Exercise instructions: Please give only the number of lines in the listing below that contain "TradeGood".

Data shown:
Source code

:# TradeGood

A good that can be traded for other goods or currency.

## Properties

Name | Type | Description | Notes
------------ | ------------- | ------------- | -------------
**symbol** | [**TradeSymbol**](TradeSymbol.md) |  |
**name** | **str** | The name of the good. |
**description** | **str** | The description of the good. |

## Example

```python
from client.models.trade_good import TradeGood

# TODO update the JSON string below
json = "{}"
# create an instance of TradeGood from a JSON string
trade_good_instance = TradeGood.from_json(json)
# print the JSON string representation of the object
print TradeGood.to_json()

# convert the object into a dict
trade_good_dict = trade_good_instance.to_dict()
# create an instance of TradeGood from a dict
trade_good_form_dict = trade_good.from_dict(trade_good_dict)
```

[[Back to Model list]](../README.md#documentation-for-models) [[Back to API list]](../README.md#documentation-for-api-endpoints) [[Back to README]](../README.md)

Completed task: 6